**About this exercise**
Find the lines below that contain the string "factors". Copy each one.

**Provided records**
.....

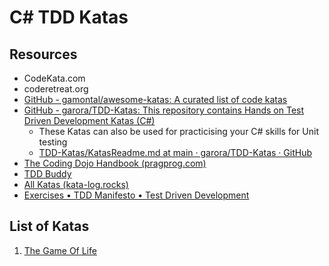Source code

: # C# TDD Katas

## Resources

- CodeKata.com
- coderetreat.org
- [GitHub - gamontal/awesome-katas: A curated list of code katas](https://github.com/gamontal/awesome-katas)
- [GitHub - garora/TDD-Katas: This repository contains Hands on Test Driven Development Katas (C#)](https://github.com/garora/TDD-Katas)
	- These Katas can also be used for practicising your C# skills for Unit testing
	- [TDD-Katas/KatasReadme.md at main · garora/TDD-Katas · GitHub](https://github.com/garora/TDD-Katas/blob/main/KatasReadme.md)
- [The Coding Dojo Handbook (pragprog.com)](https://media.pragprog.com/titles/ebdojo/kata-catalogue.pdf)
- [TDD Buddy](https://tddbuddy.com/katas.html)
- [All Katas (kata-log.rocks)](https://kata-log.rocks/)
- [Exercises • TDD Manifesto • Test Driven Development](https://tddmanifesto.com/exercises/)

## List of Katas

1. [The Game Of Life](./TheGameOfLife/README.md)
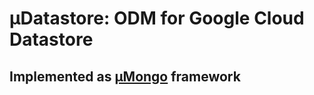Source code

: # μDatastore: ODM for Google Cloud Datastore
Implemented as [μMongo](https://github.com/Scille/umongo) framework
---
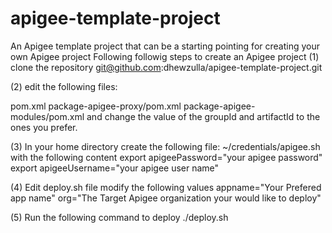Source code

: # apigee-template-project
An Apigee template project that can be a starting pointing for creating your own Apigee project
Following followig steps to create an Apigee project
(1) clone the repository git@github.com:dhewzulla/apigee-template-project.git

(2) edit the following files:

pom.xml
package-apigee-proxy/pom.xml
package-apigee-modules/pom.xml 
and change the value of the groupId and artifactId to the ones you prefer.

(3) In your home directory create the following file: ~/credentials/apigee.sh with the following content export apigeePassword="your apigee password" export apigeeUsername="your apigee user name"

(4) Edit deploy.sh file modify the following values appname="Your Prefered app name" org="The Target Apigee organization your would like to deploy"

(5) Run the following command to deploy ./deploy.sh
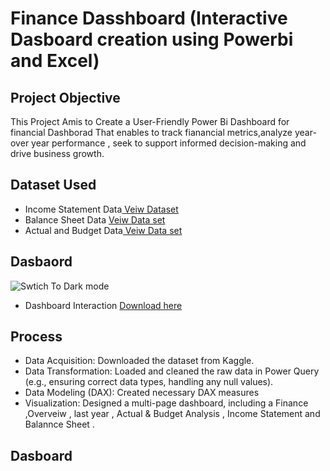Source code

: # Finance Dasshboard (Interactive Dasboard creation using Powerbi and Excel)

## Project Objective 

 This Project Amis to Create  a User-Friendly Power Bi Dashboard for financial Dashborad That enables to track fianancial metrics,analyze year-over year performance , seek to support informed decision-making and drive business growth.


## Dataset Used

- Income Statement Data<a href="https://github.com/sanaperveen1307-glitch/Finance-Dashboard-/blob/main/Income%20satement.csv"> Veiw Dataset </a>
- Balance Sheet Data <a href="https://github.com/sanaperveen1307-glitch/Finance-Dashboard-/blob/main/Balance%20sheet%20yearly%20data.csv"> Veiw Data set </a>
- Actual and Budget Data<a href="https://github.com/sanaperveen1307-glitch/Finance-Dashboard-/blob/main/Actual%20Vs%20BUDGET.csv"> Veiw Data set </a>

## Dasbaord  
![Swtich To Dark mode](https://github.com/user-attachments/assets/3879351c-775a-4ee5-99bf-74fc7f2c12bc)

 - Dashboard Interaction <a href="https://github.com/sanaperveen1307-glitch/Finance-Dashboard-/blob/main/Finance%20Dashboard.pbit">Download here </a>
 



## Process 

- Data Acquisition: Downloaded the dataset from Kaggle.
- Data Transformation: Loaded and cleaned the raw data in Power Query (e.g., ensuring correct data types, handling any null values).
- Data Modeling (DAX): Created necessary DAX measures 
- Visualization: Designed a multi-page dashboard, including a Finance ,Overveiw , last year , Actual & Budget Analysis , Income Statement and  Balannce Sheet .

## Dasboard 
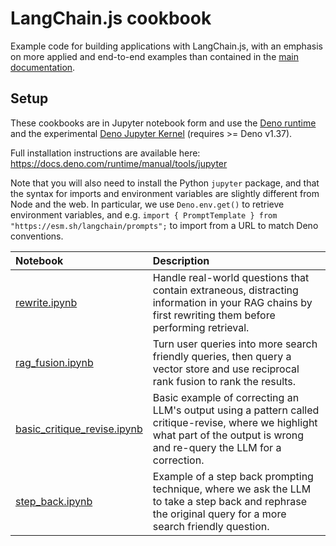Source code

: # LangChain.js cookbook

Example code for building applications with LangChain.js, with an emphasis on more applied and end-to-end examples than contained in the [main documentation](https://js.langchain.com).

## Setup

These cookbooks are in Jupyter notebook form and use the [Deno runtime](https://deno.com) and the experimental [Deno Jupyter Kernel](https://deno.com/blog/v1.37) (requires >= Deno v1.37).

Full installation instructions are available here: https://docs.deno.com/runtime/manual/tools/jupyter

Note that you will also need to install the Python `jupyter` package, and that the syntax for imports and environment variables are slightly different from Node and the web. In particular, we use `Deno.env.get()` to retrieve environment variables, and e.g. `import { PromptTemplate } from "https://esm.sh/langchain/prompts";` to import from a URL to match Deno conventions.

Notebook | Description
:- | :-
[rewrite.ipynb](https://github.com/langchain-ai/langchainjs/tree/master/cookbook/rewrite.ipynb) | Handle real-world questions that contain extraneous, distracting information in your RAG chains by first rewriting them before performing retrieval.
[rag_fusion.ipynb](https://github.com/langchain-ai/langchainjs/tree/master/cookbook/rag_fusion.ipynb) | Turn user queries into more search friendly queries, then query a vector store and use reciprocal rank fusion to rank the results.
[basic_critique_revise.ipynb](https://github.com/langchain-ai/langchainjs/tree/master/cookbook/basic_critique_revise.ipynb) | Basic example of correcting an LLM's output using a pattern called critique-revise, where we highlight what part of the output is wrong and re-query the LLM for a correction.
[step_back.ipynb](https://github.com/langchain-ai/langchainjs/tree/master/cookbook/step_back.ipynb) | Example of a step back prompting technique, where we ask the LLM to take a step back and rephrase the original query for a more search friendly question.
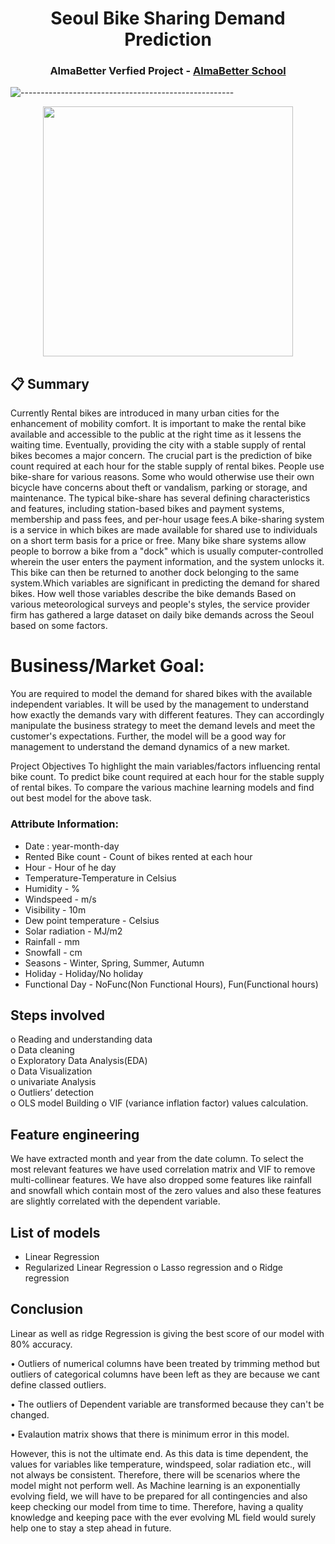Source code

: <h1 align="center"> Seoul Bike Sharing Demand Prediction </h1>
<h3 align="center"> AlmaBetter Verfied Project - <a href="https://www.almabetter.com/"> AlmaBetter School </a> </h5>

![-----------------------------------------------------](https://raw.githubusercontent.com/andreasbm/readme/master/assets/lines/rainbow.png)
<p align="center"> 
<img src="https://user-images.githubusercontent.com/18574968/205460839-c3e47346-a00f-438a-989d-2084bf5bd91b.jpeg" align = 'center' height='400'>
</p>

## 📋 Summary

Currently Rental bikes are introduced in many urban cities for the enhancement of mobility comfort. It is important to make the rental bike available and accessible to the public at the right time as it lessens the waiting time. Eventually, providing the city with a stable supply of rental bikes becomes a major concern. The crucial part is the prediction of bike count required at each hour for the stable supply of rental bikes. People use bike-share for various reasons. Some who would otherwise use their own bicycle have concerns about theft or vandalism, parking or storage, and maintenance. The typical bike-share has several defining characteristics and features, including station-based bikes and payment systems, membership and pass fees, and per-hour usage fees.A bike-sharing system is a service in which bikes are made available for shared use to individuals on a short term basis for a price or free. Many bike share systems allow people to borrow a bike from a "dock" which is usually computer-controlled wherein the user enters the payment information, and the system unlocks it. This bike can then be returned to another dock belonging to the same system.Which variables are significant in predicting the demand for shared bikes. How well those variables describe the bike demands Based on various meteorological surveys and people's styles, the service provider firm has gathered a large dataset on daily bike demands across the Seoul based on some factors.

# Business/Market Goal:
You are required to model the demand for shared bikes with the available independent variables. It will be used by the management to understand how exactly the demands vary with different features. They can accordingly manipulate the business strategy to meet the demand levels and meet the customer's expectations. Further, the model will be a good way for management to understand the demand dynamics of a new market.

Project Objectives
To highlight the main variables/factors influencing rental bike count.
To predict bike count required at each hour for the stable supply of rental bikes.
To compare the various machine learning models and find out best model for the above task.

### Attribute Information:

* Date : year-month-day
* Rented Bike count - Count of bikes rented at each hour
* Hour - Hour of he day
* Temperature-Temperature in Celsius
* Humidity - %
* Windspeed - m/s
* Visibility - 10m
* Dew point temperature - Celsius
* Solar radiation - MJ/m2
* Rainfall - mm
* Snowfall - cm
* Seasons - Winter, Spring, Summer, Autumn
* Holiday - Holiday/No holiday
* Functional Day - NoFunc(Non Functional Hours), Fun(Functional hours)

## Steps involved

o	Reading and understanding data\
o	Data cleaning\
o	Exploratory Data Analysis(EDA)\
o	Data Visualization\
o	univariate Analysis\
o	Outliers’ detection\
o OLS model Building
o	VIF (variance inflation factor) values calculation.

## Feature engineering

We have extracted month and year from the date column. To select the most relevant features we have used correlation matrix and VIF to remove multi-collinear features. We have also dropped some features like rainfall and snowfall which contain most of the zero values and also these features are slightly correlated with the dependent variable.

## List of models

* Linear Regression
* Regularized Linear Regression
   o Lasso regression and 
   o Ridge regression

## Conclusion
Linear as well as ridge Regression is giving the best score of our model with 80% accuracy.

• Outliers of numerical columns have been treated by trimming method but outliers of categorical columns have been left as they are because we cant define classed outliers.

• The outliers of Dependent variable are transformed because they can't be changed.

• Evalaution matrix shows that there is minimum error in this model.

However, this is not the ultimate end. As this data is time dependent, the values for variables like temperature, windspeed, solar radiation etc., will not always be consistent. Therefore, there will be scenarios where the model might not perform well. As Machine learning is an exponentially evolving field, we will have to be prepared for all contingencies and also keep checking our model from time to time. Therefore, having a quality knowledge and keeping pace with the ever evolving ML field would surely help one to stay a step ahead in future.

.....

**Solution to this exercise**
Currently Rental bikes are introduced in many urban cities for the enhancement of mobility comfort. It is important to make the rental bike available and accessible to the public at the right time as it lessens the waiting time. Eventually, providing the city with a stable supply of rental bikes becomes a major concern. The crucial part is the prediction of bike count required at each hour for the stable supply of rental bikes. People use bike-share for various reasons. Some who would otherwise use their own bicycle have concerns about theft or vandalism, parking or storage, and maintenance. The typical bike-share has several defining characteristics and features, including station-based bikes and payment systems, membership and pass fees, and per-hour usage fees.A bike-sharing system is a service in which bikes are made available for shared use to individuals on a short term basis for a price or free. Many bike share systems allow people to borrow a bike from a "dock" which is usually computer-controlled wherein the user enters the payment information, and the system unlocks it. This bike can then be returned to another dock belonging to the same system.Which variables are significant in predicting the demand for shared bikes. How well those variables describe the bike demands Based on various meteorological surveys and people's styles, the service provider firm has gathered a large dataset on daily bike demands across the Seoul based on some factors.
To highlight the main variables/factors influencing rental bike count.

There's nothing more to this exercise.